Hasta hace poco abandonados a su suerte, todos los habitantes de la primera línea de fuego, vuelven a estar en el punto de mira.
“¿A dónde voy a ir? De aquí no me muevo, esta es mi casa y nadie me la va a arrebatar”, subraya Valentina, una anciana habituada a convivir con bombas y disparos en Pavlopil, uno de los tantos pueblos arrasados en el inicio de la guerra en 2014 y que en los últimos tiempos empezó a recuperar un poco de vida los fines de semana, cuando algunos de sus antiguos pobladores se animan a regresar.
Una enorme sonrisa se va dibujando en su cara a medida que se acerca un auto rojo del que baja corriendo una de sus nietas, con la que se funde en un fuerte y caluroso abrazo.
“Le dijimos muchas veces que venga a vivir con nosotros a Mariupol pero es cabeza dura”, exclama la hija de la anciana mientras se acerca para darle un beso.
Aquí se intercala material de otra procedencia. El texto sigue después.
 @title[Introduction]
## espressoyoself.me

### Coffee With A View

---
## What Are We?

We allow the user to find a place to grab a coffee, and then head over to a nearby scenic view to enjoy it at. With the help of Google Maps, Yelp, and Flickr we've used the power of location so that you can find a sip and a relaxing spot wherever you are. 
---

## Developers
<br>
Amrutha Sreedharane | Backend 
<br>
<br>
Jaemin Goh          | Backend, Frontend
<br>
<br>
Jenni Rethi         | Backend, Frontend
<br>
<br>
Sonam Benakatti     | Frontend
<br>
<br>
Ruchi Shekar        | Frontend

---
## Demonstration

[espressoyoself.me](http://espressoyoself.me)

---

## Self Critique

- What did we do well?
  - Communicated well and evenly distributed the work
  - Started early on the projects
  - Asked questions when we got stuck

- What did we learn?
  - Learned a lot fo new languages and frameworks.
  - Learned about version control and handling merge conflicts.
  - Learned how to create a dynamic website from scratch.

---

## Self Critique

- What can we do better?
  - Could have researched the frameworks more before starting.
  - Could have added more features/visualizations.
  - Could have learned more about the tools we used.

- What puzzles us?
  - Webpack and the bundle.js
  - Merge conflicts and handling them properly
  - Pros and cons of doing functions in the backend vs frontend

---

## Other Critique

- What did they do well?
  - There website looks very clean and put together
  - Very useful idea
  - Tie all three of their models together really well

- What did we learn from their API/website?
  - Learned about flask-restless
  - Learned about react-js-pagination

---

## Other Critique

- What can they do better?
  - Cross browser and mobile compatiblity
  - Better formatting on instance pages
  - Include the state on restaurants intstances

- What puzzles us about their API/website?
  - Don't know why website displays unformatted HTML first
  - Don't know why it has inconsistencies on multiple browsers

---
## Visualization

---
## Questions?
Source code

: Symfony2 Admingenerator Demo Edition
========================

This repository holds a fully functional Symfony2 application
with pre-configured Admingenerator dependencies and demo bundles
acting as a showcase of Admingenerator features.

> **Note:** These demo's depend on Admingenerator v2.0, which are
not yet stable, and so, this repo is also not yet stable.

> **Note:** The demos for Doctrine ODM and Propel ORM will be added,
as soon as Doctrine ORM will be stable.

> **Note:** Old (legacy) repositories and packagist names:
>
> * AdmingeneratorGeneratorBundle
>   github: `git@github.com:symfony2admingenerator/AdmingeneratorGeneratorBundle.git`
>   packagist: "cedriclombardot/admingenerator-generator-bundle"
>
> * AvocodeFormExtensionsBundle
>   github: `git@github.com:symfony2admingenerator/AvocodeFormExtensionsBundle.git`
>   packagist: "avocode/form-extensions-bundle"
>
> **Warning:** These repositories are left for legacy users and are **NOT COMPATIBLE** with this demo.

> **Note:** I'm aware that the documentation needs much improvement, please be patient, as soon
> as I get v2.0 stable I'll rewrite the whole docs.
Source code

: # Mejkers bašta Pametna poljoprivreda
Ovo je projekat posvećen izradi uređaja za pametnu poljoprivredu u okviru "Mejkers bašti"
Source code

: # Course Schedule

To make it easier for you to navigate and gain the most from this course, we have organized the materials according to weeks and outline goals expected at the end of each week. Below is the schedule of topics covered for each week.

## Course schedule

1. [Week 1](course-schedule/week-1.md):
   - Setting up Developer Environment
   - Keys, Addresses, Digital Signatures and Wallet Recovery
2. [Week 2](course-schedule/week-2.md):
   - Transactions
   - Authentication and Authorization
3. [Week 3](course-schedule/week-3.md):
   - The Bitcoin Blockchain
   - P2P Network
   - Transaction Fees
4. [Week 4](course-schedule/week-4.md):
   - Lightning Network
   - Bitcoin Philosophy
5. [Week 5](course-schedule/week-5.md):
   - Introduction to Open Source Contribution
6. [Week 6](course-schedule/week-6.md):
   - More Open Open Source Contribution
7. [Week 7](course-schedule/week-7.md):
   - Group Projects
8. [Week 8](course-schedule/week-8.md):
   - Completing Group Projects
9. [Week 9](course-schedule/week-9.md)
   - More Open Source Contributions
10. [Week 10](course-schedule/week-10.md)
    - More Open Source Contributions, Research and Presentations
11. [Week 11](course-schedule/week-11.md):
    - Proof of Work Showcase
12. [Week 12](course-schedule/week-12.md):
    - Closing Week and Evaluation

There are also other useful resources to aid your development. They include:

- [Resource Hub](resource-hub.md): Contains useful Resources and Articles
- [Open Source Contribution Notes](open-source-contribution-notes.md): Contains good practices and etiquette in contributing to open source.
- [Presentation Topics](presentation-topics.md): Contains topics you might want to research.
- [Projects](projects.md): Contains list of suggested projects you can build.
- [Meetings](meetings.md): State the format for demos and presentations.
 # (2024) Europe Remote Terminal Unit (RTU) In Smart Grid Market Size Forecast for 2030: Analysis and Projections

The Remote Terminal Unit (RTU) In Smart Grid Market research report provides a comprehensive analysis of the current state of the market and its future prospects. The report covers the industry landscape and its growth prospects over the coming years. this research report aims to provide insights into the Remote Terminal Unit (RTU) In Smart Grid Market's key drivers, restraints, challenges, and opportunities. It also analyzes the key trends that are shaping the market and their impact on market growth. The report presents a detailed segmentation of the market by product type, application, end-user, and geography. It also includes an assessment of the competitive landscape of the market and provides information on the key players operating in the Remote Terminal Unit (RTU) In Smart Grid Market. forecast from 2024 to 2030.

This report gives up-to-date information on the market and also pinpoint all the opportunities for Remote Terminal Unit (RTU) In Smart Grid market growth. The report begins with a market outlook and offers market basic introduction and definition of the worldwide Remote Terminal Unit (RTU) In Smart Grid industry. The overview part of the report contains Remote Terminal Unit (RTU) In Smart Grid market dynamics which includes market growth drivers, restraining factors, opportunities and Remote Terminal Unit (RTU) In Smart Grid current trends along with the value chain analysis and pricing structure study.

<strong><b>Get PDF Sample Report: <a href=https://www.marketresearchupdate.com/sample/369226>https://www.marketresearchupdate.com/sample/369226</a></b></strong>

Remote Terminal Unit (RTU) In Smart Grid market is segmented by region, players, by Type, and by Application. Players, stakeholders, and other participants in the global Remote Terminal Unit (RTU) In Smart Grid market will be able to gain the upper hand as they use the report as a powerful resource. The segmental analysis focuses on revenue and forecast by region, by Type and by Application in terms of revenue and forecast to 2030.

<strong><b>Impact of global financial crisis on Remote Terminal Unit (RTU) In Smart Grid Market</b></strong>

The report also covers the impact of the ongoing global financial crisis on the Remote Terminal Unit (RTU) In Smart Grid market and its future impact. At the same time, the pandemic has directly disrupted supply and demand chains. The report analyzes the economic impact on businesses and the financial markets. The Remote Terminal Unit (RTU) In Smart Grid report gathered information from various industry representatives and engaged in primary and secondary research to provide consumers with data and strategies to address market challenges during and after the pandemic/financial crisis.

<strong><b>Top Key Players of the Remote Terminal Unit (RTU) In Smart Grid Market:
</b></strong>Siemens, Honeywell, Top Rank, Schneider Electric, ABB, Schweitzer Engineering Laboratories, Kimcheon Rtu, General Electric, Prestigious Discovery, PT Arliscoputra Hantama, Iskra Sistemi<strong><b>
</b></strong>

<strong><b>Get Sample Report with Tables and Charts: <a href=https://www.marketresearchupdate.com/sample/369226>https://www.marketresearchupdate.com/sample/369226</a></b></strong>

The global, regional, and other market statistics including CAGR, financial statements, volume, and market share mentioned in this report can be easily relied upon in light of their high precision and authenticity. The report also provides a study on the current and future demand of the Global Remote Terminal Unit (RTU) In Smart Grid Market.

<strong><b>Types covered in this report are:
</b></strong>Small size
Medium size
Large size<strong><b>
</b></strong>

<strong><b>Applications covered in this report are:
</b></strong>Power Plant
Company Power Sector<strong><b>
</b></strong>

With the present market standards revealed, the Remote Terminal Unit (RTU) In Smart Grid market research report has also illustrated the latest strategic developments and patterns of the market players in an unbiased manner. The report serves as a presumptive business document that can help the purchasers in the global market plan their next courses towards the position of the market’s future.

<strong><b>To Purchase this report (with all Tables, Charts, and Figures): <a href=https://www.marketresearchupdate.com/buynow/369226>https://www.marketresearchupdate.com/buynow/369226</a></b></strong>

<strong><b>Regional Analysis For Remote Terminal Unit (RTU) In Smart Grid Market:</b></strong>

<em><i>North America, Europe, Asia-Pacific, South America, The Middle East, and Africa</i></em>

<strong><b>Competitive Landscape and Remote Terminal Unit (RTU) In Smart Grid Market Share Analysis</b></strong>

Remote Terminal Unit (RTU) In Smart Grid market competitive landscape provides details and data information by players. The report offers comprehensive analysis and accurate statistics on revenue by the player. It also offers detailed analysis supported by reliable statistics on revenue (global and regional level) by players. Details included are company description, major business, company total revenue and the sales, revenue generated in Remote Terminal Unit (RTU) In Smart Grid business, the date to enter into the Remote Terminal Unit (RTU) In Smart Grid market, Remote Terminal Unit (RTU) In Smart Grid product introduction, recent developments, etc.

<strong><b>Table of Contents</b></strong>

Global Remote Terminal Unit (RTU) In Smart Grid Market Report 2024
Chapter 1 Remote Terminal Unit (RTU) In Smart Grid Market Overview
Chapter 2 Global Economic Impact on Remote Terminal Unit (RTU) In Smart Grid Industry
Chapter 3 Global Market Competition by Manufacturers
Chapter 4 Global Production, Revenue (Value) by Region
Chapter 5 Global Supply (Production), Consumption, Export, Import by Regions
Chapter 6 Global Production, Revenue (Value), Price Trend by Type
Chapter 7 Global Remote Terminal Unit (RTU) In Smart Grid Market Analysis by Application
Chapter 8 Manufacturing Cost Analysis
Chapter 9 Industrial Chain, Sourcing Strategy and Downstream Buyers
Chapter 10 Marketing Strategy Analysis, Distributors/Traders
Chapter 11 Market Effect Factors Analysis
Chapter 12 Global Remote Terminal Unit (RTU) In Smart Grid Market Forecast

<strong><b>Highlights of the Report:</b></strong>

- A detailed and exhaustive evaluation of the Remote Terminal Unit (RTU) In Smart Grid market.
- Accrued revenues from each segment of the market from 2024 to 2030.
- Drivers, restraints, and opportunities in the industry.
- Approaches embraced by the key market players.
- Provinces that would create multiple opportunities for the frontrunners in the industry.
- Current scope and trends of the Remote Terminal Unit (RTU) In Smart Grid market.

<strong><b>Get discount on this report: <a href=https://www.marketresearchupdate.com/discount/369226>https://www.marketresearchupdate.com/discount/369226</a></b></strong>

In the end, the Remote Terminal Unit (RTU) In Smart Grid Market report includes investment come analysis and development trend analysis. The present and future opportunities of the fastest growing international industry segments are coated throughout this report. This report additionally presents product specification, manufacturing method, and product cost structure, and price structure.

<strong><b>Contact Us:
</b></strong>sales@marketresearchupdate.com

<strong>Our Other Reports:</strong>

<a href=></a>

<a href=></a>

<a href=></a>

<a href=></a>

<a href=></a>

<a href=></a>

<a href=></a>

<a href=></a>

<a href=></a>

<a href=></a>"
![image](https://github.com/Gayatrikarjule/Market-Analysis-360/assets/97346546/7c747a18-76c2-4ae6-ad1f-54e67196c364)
Al estallar el conflicto armado, ella se mudó con su esposo e hijas a un departamento que alquiló en Mariupol, la ciudad portuaria y centro de poderío económico de la región del Donbás, que se encuentra a sólo 30 kilómetros de distancia, a orillas del mar de Azov, y que ocho años atrás fue tomada fugazmente durante unos meses por los separatistas rusos.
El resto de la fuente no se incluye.